I was taken aback this week when reading an article titled as above. My initial thought was ‘really!’. It soon got me thinking about the importance of advice and advisers in the retirement process. I guess it can be very easy for adviser to assume clients hold a level of knowledge about their pensions which is not always the case.

The article went on to say that hundreds of thousands of investors are unaware they can scale back or stop withdrawals from their pension funds, putting them at risk of drawing their savings too rapidly.

Some 52% of over-55s taking an income in drawdown do not know that they can reduce their withdrawals, and 56% are unaware they can stop them (source YouGov survey conducted for Zurich Assurance). Of this figure only 35% of non advised clients, knew they could alter their incomes. By contrast 77% of advised clients in drawdown are aware that they can change their withdrawals and benefit from the flexibility.

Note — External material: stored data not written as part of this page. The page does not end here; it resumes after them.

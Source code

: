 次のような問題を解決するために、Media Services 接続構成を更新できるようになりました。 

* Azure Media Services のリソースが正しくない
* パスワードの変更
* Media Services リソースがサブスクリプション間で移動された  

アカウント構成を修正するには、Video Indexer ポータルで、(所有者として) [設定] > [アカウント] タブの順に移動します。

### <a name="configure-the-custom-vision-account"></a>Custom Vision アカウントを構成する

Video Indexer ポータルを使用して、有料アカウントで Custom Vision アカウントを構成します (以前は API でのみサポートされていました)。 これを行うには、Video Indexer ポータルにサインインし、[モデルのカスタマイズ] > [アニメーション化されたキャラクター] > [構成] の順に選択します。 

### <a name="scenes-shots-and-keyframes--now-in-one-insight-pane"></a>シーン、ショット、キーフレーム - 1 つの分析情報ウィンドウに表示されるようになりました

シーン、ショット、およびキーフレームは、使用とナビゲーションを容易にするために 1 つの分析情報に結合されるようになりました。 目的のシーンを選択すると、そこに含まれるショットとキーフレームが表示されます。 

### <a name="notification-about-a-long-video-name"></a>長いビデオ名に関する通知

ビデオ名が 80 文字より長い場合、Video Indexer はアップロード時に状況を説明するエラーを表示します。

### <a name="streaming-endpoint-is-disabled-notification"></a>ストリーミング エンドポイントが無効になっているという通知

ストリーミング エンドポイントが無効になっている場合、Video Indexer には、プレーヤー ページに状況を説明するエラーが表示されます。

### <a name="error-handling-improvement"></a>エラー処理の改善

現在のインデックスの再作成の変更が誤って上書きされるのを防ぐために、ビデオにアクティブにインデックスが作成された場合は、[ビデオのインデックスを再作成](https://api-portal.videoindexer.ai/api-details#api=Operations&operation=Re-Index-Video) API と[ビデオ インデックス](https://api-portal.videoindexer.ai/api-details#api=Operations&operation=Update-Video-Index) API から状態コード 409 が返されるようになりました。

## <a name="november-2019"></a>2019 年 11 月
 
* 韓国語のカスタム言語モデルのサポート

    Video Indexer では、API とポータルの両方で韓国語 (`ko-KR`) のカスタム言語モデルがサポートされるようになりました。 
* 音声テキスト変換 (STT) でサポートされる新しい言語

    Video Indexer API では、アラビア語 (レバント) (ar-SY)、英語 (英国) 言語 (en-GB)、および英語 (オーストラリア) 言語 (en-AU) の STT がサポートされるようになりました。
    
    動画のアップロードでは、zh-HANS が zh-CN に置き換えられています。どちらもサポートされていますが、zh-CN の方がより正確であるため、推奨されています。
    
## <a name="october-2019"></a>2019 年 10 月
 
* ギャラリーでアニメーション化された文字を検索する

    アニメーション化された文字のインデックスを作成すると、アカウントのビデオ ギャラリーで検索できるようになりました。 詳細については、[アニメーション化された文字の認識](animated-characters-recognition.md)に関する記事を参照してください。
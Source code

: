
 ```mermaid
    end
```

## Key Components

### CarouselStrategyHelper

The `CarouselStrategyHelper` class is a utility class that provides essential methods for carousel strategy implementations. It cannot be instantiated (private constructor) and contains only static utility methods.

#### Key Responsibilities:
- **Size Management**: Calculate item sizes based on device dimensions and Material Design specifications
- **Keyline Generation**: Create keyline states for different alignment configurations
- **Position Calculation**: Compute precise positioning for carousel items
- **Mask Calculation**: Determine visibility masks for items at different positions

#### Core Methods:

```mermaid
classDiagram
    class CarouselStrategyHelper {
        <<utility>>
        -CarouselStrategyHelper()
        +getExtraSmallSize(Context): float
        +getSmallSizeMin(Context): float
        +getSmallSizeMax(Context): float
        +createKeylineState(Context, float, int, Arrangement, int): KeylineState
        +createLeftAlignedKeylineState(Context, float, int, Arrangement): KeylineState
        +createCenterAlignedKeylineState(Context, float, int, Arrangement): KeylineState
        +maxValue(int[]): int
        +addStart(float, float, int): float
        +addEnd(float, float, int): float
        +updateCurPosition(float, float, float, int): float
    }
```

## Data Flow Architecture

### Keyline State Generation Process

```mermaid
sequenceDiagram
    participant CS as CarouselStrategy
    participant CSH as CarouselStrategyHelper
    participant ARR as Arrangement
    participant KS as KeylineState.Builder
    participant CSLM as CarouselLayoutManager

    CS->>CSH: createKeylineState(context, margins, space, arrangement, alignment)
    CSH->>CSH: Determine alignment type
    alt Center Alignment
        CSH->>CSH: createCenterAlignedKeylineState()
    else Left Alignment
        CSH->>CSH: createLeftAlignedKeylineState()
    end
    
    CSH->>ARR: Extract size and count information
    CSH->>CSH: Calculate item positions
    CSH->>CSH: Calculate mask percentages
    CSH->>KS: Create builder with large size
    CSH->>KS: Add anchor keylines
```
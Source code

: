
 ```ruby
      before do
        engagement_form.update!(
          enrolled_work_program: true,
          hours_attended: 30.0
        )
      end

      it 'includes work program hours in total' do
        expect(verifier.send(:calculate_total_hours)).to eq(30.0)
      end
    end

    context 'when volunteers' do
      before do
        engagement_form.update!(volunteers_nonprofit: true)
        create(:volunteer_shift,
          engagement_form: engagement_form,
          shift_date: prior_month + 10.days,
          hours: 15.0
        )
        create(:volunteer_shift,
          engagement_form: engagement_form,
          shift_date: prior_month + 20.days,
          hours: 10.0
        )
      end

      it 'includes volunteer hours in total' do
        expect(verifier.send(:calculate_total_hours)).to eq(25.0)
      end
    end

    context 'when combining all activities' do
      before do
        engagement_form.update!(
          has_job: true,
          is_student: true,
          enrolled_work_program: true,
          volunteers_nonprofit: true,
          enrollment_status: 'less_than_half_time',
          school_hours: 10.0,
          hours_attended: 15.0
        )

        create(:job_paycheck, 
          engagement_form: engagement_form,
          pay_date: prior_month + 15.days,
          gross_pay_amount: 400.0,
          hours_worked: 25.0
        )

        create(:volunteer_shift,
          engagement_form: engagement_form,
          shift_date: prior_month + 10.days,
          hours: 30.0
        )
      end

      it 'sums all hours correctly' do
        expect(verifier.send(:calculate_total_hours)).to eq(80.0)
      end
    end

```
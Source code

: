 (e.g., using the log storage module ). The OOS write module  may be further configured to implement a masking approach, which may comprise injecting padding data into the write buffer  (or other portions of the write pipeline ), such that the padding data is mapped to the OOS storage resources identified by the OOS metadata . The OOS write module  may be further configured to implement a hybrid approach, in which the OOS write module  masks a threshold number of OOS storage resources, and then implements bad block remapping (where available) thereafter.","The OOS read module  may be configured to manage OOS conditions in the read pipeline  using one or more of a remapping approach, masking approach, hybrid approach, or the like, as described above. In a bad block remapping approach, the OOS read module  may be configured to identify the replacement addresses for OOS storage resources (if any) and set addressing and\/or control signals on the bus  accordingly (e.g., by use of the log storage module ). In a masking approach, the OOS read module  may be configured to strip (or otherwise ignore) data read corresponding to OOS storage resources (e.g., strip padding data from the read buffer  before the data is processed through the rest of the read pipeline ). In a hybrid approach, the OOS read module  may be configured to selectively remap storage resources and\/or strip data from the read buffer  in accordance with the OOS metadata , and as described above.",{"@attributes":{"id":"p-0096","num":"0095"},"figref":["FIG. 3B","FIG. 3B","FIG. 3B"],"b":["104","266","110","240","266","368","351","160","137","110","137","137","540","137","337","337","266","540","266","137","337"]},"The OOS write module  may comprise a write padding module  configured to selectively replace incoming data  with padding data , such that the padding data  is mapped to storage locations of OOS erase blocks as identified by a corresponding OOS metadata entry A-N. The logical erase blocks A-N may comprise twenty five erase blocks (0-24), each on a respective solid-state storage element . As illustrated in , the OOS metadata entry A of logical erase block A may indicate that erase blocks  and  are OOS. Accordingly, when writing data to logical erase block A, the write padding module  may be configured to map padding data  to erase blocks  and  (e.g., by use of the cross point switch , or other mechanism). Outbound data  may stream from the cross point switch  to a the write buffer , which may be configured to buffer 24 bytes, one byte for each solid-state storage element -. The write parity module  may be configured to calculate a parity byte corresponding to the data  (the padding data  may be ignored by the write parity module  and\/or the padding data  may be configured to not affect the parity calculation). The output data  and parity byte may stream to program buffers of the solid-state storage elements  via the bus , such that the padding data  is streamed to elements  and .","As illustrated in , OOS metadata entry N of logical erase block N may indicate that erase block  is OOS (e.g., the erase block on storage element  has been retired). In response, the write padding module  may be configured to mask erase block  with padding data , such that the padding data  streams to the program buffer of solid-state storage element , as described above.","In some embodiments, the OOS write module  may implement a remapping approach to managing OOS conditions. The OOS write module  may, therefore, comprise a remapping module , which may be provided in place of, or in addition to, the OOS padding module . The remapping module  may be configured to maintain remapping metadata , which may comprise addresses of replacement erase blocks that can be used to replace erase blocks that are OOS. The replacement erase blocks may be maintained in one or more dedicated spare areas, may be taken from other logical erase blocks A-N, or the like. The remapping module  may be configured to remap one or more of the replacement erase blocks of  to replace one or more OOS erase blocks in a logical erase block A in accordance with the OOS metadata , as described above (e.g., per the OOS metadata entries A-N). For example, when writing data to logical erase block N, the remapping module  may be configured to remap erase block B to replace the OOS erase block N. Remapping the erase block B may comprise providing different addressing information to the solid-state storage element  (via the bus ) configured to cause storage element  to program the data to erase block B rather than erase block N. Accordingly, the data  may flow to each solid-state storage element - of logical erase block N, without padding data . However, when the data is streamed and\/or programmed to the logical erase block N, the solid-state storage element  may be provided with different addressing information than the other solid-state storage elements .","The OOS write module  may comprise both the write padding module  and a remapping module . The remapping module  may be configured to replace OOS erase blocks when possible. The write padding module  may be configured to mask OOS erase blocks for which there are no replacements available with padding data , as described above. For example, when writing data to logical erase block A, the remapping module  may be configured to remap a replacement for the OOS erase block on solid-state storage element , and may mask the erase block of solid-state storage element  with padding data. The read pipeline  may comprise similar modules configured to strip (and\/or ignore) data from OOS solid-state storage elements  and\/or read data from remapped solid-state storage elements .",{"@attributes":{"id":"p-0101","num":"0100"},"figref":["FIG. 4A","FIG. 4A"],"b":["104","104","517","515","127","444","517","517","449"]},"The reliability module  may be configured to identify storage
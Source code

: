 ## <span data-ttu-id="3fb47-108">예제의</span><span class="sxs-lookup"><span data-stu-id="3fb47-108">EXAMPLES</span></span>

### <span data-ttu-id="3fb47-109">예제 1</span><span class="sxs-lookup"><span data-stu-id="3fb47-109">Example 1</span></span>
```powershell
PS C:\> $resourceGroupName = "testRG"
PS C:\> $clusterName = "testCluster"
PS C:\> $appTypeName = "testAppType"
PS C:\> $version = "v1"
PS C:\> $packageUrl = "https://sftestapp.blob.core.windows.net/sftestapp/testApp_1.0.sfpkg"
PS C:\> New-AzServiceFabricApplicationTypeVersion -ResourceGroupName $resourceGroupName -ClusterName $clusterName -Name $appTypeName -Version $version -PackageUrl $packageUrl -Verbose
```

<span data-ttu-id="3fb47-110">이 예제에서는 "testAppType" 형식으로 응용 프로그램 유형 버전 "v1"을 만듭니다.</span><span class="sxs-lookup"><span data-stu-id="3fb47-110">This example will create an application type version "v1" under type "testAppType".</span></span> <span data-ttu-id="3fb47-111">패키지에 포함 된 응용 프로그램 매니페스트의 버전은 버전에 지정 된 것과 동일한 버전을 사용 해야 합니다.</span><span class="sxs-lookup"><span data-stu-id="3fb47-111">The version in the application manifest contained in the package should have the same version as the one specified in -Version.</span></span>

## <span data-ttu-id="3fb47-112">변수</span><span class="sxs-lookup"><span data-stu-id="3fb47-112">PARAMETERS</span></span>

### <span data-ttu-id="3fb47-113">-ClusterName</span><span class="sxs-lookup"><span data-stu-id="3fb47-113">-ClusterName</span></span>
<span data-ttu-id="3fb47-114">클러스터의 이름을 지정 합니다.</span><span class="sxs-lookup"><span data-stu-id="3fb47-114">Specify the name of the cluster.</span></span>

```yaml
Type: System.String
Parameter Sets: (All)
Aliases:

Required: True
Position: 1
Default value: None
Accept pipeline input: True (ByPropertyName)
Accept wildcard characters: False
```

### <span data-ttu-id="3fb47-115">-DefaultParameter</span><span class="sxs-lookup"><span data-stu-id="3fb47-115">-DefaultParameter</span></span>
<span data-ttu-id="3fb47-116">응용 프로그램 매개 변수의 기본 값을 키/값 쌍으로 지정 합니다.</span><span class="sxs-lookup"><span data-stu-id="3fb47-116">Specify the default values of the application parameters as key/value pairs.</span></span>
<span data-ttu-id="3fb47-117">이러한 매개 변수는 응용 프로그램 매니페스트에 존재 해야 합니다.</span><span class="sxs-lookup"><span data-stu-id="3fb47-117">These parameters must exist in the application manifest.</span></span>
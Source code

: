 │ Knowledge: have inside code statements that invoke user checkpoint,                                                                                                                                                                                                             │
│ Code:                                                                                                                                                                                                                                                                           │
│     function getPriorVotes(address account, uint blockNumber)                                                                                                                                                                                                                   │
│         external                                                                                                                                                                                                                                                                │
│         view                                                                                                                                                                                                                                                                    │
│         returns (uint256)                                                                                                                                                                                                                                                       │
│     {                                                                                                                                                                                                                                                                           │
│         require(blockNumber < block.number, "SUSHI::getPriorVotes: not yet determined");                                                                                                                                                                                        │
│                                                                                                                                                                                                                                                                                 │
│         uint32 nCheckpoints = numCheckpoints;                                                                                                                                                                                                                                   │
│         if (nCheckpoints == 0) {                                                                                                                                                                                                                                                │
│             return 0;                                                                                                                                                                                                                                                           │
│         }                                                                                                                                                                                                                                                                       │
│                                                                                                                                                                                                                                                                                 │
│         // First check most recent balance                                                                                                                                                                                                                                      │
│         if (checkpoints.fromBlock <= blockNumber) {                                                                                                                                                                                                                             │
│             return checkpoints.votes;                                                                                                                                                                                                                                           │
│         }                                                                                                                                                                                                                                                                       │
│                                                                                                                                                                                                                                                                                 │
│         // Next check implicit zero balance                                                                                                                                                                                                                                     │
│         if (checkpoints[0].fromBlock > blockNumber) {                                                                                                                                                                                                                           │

The study of more than 2000 people who have unlocked their savings since the 2015 pension reforms, highlighted a critical gap in awareness. The flexibility to vary income is not just a great feature for people in retirement, it is actually a critical feature for many who adopt drawdown for some or all of their pension income. If shares fall in value quickly, many investors unwittingly risk falling into the ‘pound cost ravaging’ trap where, as stock prices drop, retirees are forced to sell more shares to maintain the same level of income. Depleting their capital more quickly and reducing future growth potential.

Strategies can be put in place to help mitigate the above, such as holding one to two years’ worth of income on deposit. Providing a buffer of funds which will allow you the flexibility to stop selling shares for a period when they are lower in value.

Clients reducing the level of income they take whilst values are lower is also a potential option, but this highlights the importance of guaranteed income streams such as state pension benefits, defined pension benefits and annuities, which all have their place.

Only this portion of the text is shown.